The organismal spectrum—dominated by Escherichia coli, Staphylococcus aureus and Candida species—maps onto recognized pathophysiologic mechanisms. E. coli and Ureaplasma/Mycoplasma spp. can adhere to spermatozoa, induce reactive oxygen species, and reduce motility; S. aureus produces toxins that impair membrane integrity; and candidal colonization alters seminal biochemistry. In our cohort, progressive motility hovered at the lower reference bound despite adequate counts and morphology, consistent with functional impairment from low‑grade inflammation and oxidative stress. These observations echo reports that bacteriospermia correlates with asthenozoospermia and higher DNA fragmentation indices, adversely affecting both natural conception and ART outcomes.
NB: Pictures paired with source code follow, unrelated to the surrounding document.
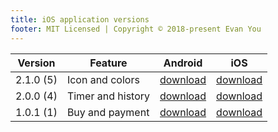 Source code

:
 ```yaml
---
title: iOS application versions
footer: MIT Licensed | Copyright © 2018-present Evan You
---
```


| Version   | Feature           | Android | iOS |
|-----------|-------------------|---------|----------|
| 2.1.0 (5) | Icon and colors   | [download](https://github.com/kamontat/kcapstone-final-project/raw/v1.0.1/dist/android/app.apk) | <a href="itms-services://?action=download-manifest&url=https://raw.githubusercontent.com/kamontat/kcapstone-final-project/v2.1.0/dist/ios/app/manifest.plist" role="button" class="btn btn-primary">download</a> |
| 2.0.0 (4) | Timer and history | [download](https://github.com/kamontat/kcapstone-final-project/raw/v2.0.0/dist/android/app.apk) | <a href="itms-services://?action=download-manifest&url=https://raw.githubusercontent.com/kamontat/kcapstone-final-project/v2.0.0/dist/ios/app/manifest.plist" role="button" class="btn btn-primary">download</a> |
| 1.0.1 (1) | Buy and payment   | [download](https://github.com/kamontat/kcapstone-final-project/raw/v2.1.0/dist/android/app.apk) | <a href="itms-services://?action=download-manifest&url=https://raw.githubusercontent.com/kamontat/kcapstone-final-project/v1.0.1/dist/ios/app/manifest.plist" role="button" class="btn btn-primary">download</a> |

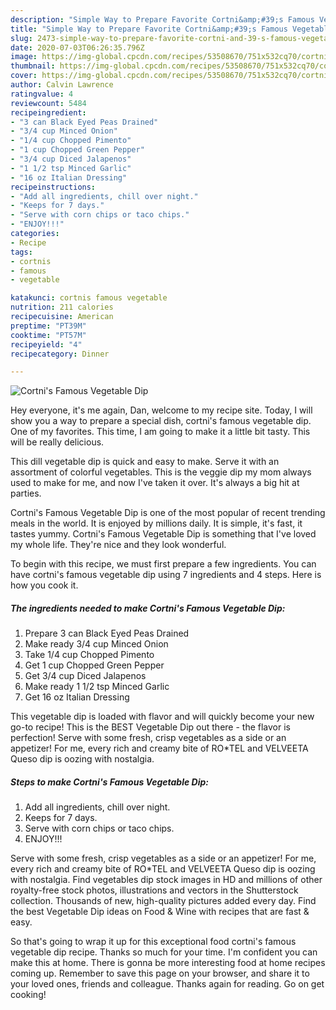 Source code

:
 ```yaml
---
description: "Simple Way to Prepare Favorite Cortni&amp;#39;s Famous Vegetable Dip"
title: "Simple Way to Prepare Favorite Cortni&amp;#39;s Famous Vegetable Dip"
slug: 2473-simple-way-to-prepare-favorite-cortni-and-39-s-famous-vegetable-dip
date: 2020-07-03T06:26:35.796Z
image: https://img-global.cpcdn.com/recipes/53508670/751x532cq70/cortnis-famous-vegetable-dip-recipe-main-photo.jpg
thumbnail: https://img-global.cpcdn.com/recipes/53508670/751x532cq70/cortnis-famous-vegetable-dip-recipe-main-photo.jpg
cover: https://img-global.cpcdn.com/recipes/53508670/751x532cq70/cortnis-famous-vegetable-dip-recipe-main-photo.jpg
author: Calvin Lawrence
ratingvalue: 4
reviewcount: 5484
recipeingredient:
- "3 can Black Eyed Peas Drained"
- "3/4 cup Minced Onion"
- "1/4 cup Chopped Pimento"
- "1 cup Chopped Green Pepper"
- "3/4 cup Diced Jalapenos"
- "1 1/2 tsp Minced Garlic"
- "16 oz Italian Dressing"
recipeinstructions:
- "Add all ingredients, chill over night."
- "Keeps for 7 days."
- "Serve with corn chips or taco chips."
- "ENJOY!!!"
categories:
- Recipe
tags:
- cortnis
- famous
- vegetable

katakunci: cortnis famous vegetable 
nutrition: 211 calories
recipecuisine: American
preptime: "PT39M"
cooktime: "PT57M"
recipeyield: "4"
recipecategory: Dinner

---
```



![Cortni&#39;s Famous Vegetable Dip](https://img-global.cpcdn.com/recipes/53508670/751x532cq70/cortnis-famous-vegetable-dip-recipe-main-photo.jpg)

Hey everyone, it's me again, Dan, welcome to my recipe site. Today, I will show you a way to prepare a special dish, cortni&#39;s famous vegetable dip. One of my favorites. This time, I am going to make it a little bit tasty. This will be really delicious.

This dill vegetable dip is quick and easy to make. Serve it with an assortment of colorful vegetables. This is the veggie dip my mom always used to make for me, and now I&#39;ve taken it over. It&#39;s always a big hit at parties.

Cortni&#39;s Famous Vegetable Dip is one of the most popular of recent trending meals in the world. It is enjoyed by millions daily. It is simple, it's fast, it tastes yummy. Cortni&#39;s Famous Vegetable Dip is something that I've loved my whole life. They're nice and they look wonderful.


To begin with this recipe, we must first prepare a few ingredients. You can have cortni&#39;s famous vegetable dip using 7 ingredients and 4 steps. Here is how you cook it.

<!--inarticleads1-->

##### The ingredients needed to make Cortni&#39;s Famous Vegetable Dip:

1. Prepare 3 can Black Eyed Peas Drained
1. Make ready 3/4 cup Minced Onion
1. Take 1/4 cup Chopped Pimento
1. Get 1 cup Chopped Green Pepper
1. Get 3/4 cup Diced Jalapenos
1. Make ready 1 1/2 tsp Minced Garlic
1. Get 16 oz Italian Dressing


This vegetable dip is loaded with flavor and will quickly become your new go-to recipe! This is the BEST Vegetable Dip out there - the flavor is perfection! Serve with some fresh, crisp vegetables as a side or an appetizer! For me, every rich and creamy bite of RO*TEL and VELVEETA Queso dip is oozing with nostalgia. 

<!--inarticleads2-->

##### Steps to make Cortni&#39;s Famous Vegetable Dip:

1. Add all ingredients, chill over night.
1. Keeps for 7 days.
1. Serve with corn chips or taco chips.
1. ENJOY!!!


Serve with some fresh, crisp vegetables as a side or an appetizer! For me, every rich and creamy bite of RO*TEL and VELVEETA Queso dip is oozing with nostalgia. Find vegetables dip stock images in HD and millions of other royalty-free stock photos, illustrations and vectors in the Shutterstock collection. Thousands of new, high-quality pictures added every day. Find the best Vegetable Dip ideas on Food &amp; Wine with recipes that are fast &amp; easy. 

So that's going to wrap it up for this exceptional food cortni&#39;s famous vegetable dip recipe. Thanks so much for your time. I'm confident you can make this at home. There is gonna be more interesting food at home recipes coming up. Remember to save this page on your browser, and share it to your loved ones, friends and colleague. Thanks again for reading. Go on get cooking!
Antimicrobial susceptibility patterns had clear stewardship implications. Among Gram‑positives, doxycycline and linezolid retained activity, whereas macrolide/lincosamide susceptibility was moderate and gentamicin/ciprofloxacin resistance considerable. For Gram‑negatives, gentamicin and amoxicillin–clavulanate performed comparatively well, while fluoroquinolone and carbapenem resistance—particularly meropenem—was concerning. These trends mirror national surveillance data and suggest that empirical fluoroquinolones or third‑generation cephalosporins are suboptimal for male genital infections in this context. Targeted therapy based on culture plus phenotypic ESBL/MBL detection is preferable, with test‑of‑cure and partner treatment to prevent reinfection cycles.
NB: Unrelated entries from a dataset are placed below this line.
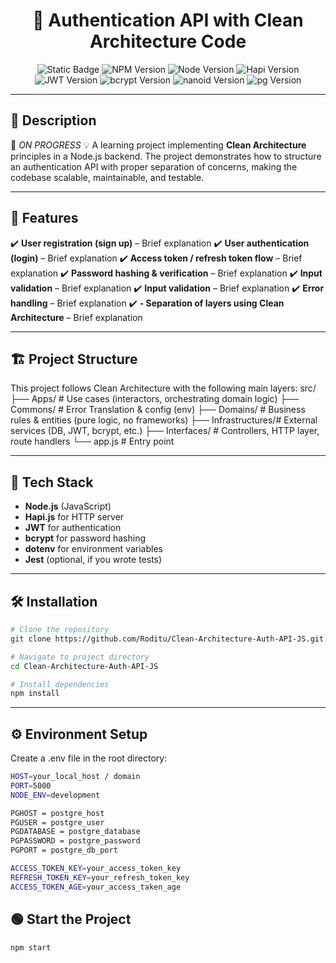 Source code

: <h1 align="center">🔐 Authentication API with Clean Architecture Code</h1>

<p align="center">
  <img alt="Static Badge" src="https://img.shields.io/badge/On%20Progress%20-%20orange">
  <img alt="NPM Version" src="https://img.shields.io/badge/npm-v10.8.0-green">
  <img alt="Node Version" src="https://img.shields.io/badge/node-v20.14.0-green">
  <img alt="Hapi Version" src="https://img.shields.io/badge/@hapi/hapi-v21.4.0-green">
  <img alt="JWT Version" src="https://img.shields.io/badge/@hapi/jwt-v3.2.0-yellow">
  <img alt="bcrypt Version" src="https://img.shields.io/badge/bcrypt-v20.14.0-red">
  <img alt="nanoid Version" src="https://img.shields.io/badge/nanoid-v3.3.11-yellow">
  <img alt="pg Version" src="https://img.shields.io/badge/pg-v8.15.6-blue">
</p>

---

## 📌 Description  
🌟 *ON PROGRESS*
💡 A learning project implementing **Clean Architecture** principles in a Node.js backend. 
The project demonstrates how to structure an authentication API with proper separation of concerns, making the codebase scalable, maintainable, and testable.

---

## 🚀 Features  
✔️ **User registration (sign up)** – Brief explanation
✔️ **User authentication (login)** – Brief explanation
✔️ **Access token / refresh token flow** – Brief explanation
✔️ **Password hashing & verification** – Brief explanation
✔️ **Input validation** – Brief explanation
✔️ **Input validation** – Brief explanation
✔️ **Error handling** – Brief explanation
✔️ **- Separation of layers using Clean Architecture** – Brief explanation

---

## 🏗️ Project Structure
This project follows Clean Architecture with the following main layers:
src/
├── Apps/ # Use cases (interactors, orchestrating domain logic)
├── Commons/ # Error Translation & config (env)
├── Domains/ # Business rules & entities (pure logic, no frameworks)
├── Infrastructures/# External services (DB, JWT, bcrypt, etc.)
├── Interfaces/ # Controllers, HTTP layer, route handlers
└── app.js # Entry point

---

## 🧰 Tech Stack
- **Node.js** (JavaScript)
- **Hapi.js** for HTTP server
- **JWT** for authentication
- **bcrypt** for password hashing
- **dotenv** for environment variables
- **Jest** (optional, if you wrote tests)

---

## 🛠️ Installation  
```bash
# Clone the repository
git clone https://github.com/Roditu/Clean-Architecture-Auth-API-JS.git

# Navigate to project directory
cd Clean-Architecture-Auth-API-JS

# Install dependencies
npm install
```

---

## ⚙️ Environment Setup
Create a .env file in the root directory:
```bash
HOST=your_local_host / domain
PORT=5000
NODE_ENV=development

PGHOST = postgre_host
PGUSER = postgre_user
PGDATABASE = postgre_database
PGPASSWORD = postgre_password
PGPORT = postgre_db_port

ACCESS_TOKEN_KEY=your_access_token_key
REFRESH_TOKEN_KEY=your_refresh_token_key
ACCESS_TOKEN_AGE=your_access_taken_age
```

## 🟢 Start the Project
```bash
npm start
``` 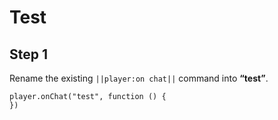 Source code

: # Test

## Step 1
Rename the existing ``||player:on chat||`` command into **“test”**. 

```blocks
player.onChat("test", function () { 
}) 
```
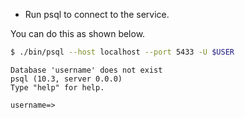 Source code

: ---
---

- Run psql to connect to the service.

You can do this as shown below.

```sh
$ ./bin/psql --host localhost --port 5433 -U $USER
```

```
Database 'username' does not exist
psql (10.3, server 0.0.0)
Type "help" for help.

username=>
```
Strengths of this study include standardized semen analysis, contemporaneous culture with targeted PCR for key sexually transmitted organisms, and systematic AST reporting. Limitations include the lack of quantitative molecular microbiome profiling, the potential under‑detection of fastidious organisms by culture alone, and absence of longitudinal fertility outcomes (pregnancy/live birth). Future work should integrate next‑generation sequencing of the seminal microbiome, oxidative stress biomarkers, and prospectively tracked reproductive outcomes to define causal pathways and therapeutic benefit.
In conclusion, our data support embedding microbiological diagnostics within routine male infertility evaluation and adopting stewardship‑aligned, partner‑inclusive management to mitigate subclinical colonization and AMR‑driven treatment failure.
Male infertility in this cohort was characterized by high rates of asymptomatic microbial colonization and significant antimicrobial resistance. Borderline motility despite adequate counts points to functional impairment likely mediated by infection‑associated inflammation. Routine culture/PCR, resistance‑guided therapy, and partner co‑management should be standard practice in infertility clinics.